[Stored data]
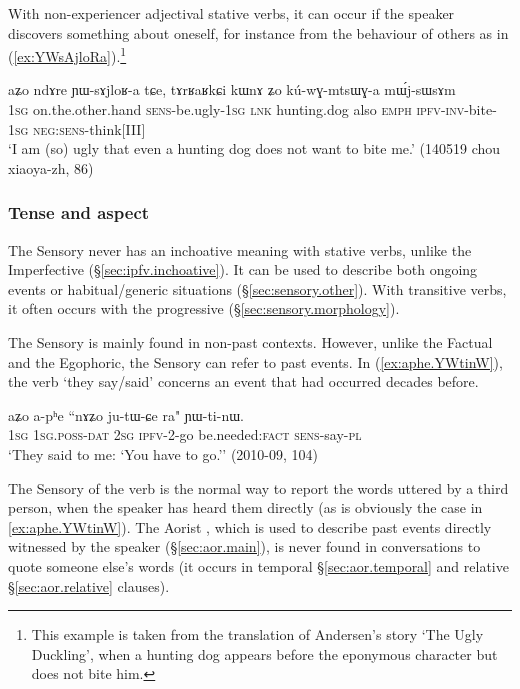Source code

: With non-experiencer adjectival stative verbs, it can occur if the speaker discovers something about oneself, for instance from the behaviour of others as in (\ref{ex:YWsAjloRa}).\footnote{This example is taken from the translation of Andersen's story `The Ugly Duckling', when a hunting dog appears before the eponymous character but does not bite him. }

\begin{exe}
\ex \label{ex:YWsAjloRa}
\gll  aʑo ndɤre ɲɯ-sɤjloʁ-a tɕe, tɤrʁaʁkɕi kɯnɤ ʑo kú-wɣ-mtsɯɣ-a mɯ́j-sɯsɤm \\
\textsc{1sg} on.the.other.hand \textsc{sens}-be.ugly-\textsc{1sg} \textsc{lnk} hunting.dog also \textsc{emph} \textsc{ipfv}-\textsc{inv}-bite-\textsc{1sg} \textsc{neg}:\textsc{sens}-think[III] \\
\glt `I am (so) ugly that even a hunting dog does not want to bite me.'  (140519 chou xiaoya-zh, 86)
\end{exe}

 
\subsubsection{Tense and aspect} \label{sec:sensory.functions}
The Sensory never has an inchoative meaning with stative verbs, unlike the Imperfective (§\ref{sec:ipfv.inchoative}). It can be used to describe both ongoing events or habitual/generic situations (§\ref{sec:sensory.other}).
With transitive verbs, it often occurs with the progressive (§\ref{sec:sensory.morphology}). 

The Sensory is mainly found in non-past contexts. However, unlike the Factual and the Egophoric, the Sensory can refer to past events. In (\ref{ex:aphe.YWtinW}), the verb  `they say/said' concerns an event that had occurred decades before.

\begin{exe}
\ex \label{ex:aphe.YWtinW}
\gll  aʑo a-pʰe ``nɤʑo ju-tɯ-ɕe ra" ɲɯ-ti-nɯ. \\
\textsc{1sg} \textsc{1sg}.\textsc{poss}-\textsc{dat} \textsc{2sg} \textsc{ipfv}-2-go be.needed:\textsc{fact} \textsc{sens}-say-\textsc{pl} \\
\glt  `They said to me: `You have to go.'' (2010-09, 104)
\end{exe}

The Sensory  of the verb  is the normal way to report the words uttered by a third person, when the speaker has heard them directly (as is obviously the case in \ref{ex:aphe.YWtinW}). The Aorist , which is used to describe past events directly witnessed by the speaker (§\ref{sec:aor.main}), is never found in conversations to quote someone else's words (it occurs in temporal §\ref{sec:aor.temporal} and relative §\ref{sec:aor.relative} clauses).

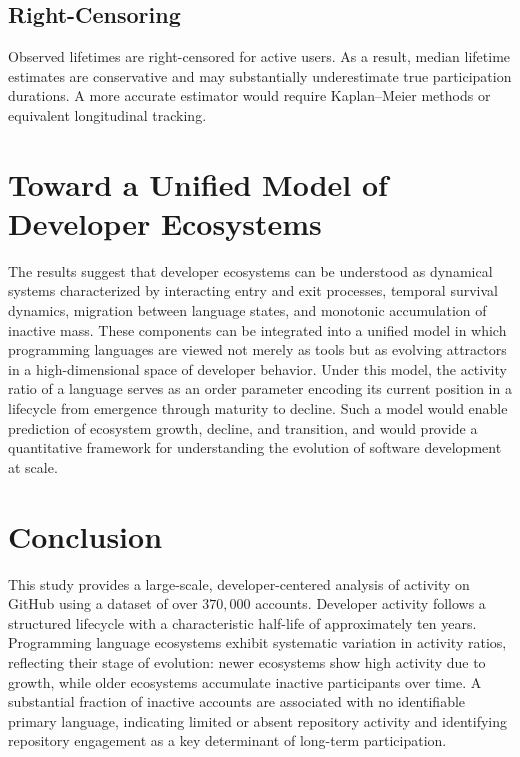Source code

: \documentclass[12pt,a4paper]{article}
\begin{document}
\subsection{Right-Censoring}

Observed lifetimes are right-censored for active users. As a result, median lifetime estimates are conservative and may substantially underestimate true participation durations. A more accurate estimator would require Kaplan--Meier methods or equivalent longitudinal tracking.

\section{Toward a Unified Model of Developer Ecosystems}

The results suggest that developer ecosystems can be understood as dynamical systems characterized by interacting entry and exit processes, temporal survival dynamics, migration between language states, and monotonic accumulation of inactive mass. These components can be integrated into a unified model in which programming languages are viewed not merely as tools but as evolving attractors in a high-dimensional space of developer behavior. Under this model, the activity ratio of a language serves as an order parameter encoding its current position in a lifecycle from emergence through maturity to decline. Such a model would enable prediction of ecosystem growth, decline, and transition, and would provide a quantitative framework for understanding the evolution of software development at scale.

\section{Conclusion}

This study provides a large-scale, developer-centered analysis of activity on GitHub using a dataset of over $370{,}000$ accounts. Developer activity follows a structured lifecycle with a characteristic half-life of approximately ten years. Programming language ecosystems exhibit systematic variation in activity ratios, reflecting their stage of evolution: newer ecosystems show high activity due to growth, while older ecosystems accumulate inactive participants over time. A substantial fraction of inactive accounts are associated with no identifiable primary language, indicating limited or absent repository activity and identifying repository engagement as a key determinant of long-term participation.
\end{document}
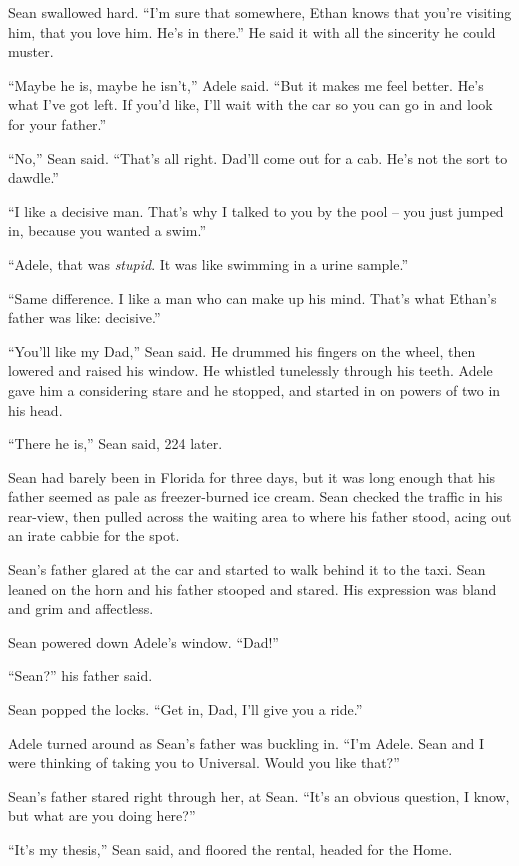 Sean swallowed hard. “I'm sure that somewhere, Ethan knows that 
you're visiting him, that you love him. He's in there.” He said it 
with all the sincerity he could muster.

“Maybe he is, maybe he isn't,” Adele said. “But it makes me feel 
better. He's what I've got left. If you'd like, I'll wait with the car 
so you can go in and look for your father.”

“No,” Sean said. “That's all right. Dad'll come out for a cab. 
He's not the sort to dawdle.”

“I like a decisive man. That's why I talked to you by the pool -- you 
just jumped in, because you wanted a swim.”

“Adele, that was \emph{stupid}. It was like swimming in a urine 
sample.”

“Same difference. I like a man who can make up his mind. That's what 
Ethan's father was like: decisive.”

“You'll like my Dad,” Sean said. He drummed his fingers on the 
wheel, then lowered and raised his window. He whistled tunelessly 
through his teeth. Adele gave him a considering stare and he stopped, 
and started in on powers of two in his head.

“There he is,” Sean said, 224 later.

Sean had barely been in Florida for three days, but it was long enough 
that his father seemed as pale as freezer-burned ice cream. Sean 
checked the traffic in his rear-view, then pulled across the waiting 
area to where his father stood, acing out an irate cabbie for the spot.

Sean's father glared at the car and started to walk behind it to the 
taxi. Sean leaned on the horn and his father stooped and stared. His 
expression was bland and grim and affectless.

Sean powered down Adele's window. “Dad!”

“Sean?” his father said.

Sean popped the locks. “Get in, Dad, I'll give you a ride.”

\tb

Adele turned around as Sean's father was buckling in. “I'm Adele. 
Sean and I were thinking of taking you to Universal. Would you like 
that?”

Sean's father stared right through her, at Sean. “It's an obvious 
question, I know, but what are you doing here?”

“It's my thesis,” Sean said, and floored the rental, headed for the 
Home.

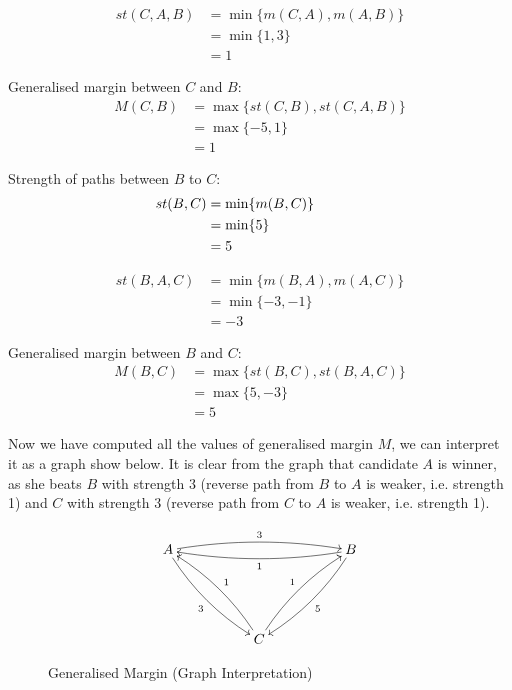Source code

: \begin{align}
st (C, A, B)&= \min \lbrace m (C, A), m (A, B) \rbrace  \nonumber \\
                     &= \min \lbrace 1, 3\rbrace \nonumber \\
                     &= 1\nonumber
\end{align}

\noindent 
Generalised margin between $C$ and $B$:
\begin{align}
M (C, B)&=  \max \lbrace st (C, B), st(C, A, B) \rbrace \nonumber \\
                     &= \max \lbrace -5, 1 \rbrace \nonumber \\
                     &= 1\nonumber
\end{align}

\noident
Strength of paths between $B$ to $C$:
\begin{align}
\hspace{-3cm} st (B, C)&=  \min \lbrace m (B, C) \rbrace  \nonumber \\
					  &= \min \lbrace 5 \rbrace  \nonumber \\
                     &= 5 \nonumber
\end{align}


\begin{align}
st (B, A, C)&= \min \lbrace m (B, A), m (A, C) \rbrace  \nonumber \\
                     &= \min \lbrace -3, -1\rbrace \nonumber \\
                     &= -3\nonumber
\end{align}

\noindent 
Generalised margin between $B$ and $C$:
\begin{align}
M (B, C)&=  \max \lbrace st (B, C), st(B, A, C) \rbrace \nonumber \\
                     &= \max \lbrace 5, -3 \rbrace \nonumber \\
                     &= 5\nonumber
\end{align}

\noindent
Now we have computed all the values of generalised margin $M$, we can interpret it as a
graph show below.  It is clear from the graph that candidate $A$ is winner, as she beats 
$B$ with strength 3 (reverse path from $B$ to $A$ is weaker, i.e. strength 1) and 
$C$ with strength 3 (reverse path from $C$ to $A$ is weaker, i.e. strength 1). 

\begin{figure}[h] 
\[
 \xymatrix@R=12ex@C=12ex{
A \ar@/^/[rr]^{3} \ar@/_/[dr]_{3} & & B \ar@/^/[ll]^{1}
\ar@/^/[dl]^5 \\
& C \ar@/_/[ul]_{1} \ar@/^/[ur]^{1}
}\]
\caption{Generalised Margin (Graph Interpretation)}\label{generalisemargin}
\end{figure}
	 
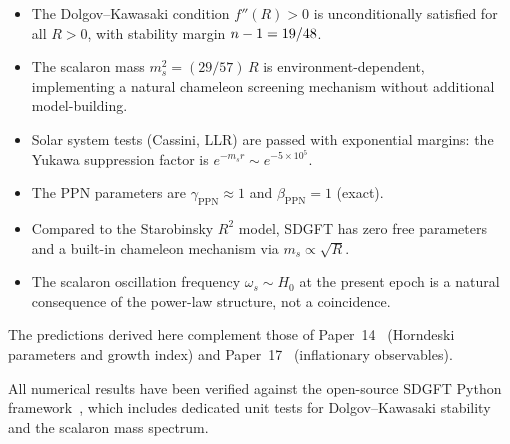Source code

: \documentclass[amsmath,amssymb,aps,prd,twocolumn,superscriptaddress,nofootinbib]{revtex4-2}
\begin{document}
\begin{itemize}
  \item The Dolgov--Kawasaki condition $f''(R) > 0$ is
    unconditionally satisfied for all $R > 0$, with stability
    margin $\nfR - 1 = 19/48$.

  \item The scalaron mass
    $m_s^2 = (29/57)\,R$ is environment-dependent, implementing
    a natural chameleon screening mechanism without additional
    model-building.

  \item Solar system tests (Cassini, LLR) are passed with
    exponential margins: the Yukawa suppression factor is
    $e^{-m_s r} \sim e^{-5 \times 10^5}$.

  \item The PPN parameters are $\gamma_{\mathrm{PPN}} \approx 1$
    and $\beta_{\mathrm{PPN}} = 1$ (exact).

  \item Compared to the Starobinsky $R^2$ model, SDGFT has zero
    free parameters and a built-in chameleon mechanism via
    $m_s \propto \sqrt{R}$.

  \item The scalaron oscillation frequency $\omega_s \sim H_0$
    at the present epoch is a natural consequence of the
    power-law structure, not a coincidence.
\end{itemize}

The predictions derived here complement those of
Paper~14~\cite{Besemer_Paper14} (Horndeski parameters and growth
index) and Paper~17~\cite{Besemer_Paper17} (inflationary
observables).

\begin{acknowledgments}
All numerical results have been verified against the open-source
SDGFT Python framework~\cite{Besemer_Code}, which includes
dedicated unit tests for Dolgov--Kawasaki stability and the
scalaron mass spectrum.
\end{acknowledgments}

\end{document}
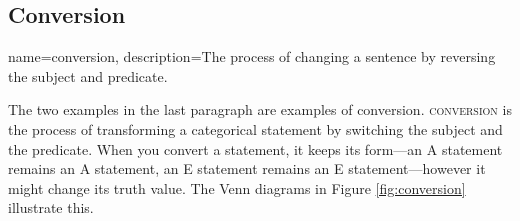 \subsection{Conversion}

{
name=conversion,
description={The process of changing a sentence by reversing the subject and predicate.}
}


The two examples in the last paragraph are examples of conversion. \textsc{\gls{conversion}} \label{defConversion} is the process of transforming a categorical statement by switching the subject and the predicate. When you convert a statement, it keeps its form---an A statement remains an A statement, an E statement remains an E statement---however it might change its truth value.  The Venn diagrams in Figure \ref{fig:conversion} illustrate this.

What is required → From the entries above, list each line with "been" in it.

Task solution →
Sean had barely been in Florida for three days, but it was long enough 
All numerical results have been verified against the open-source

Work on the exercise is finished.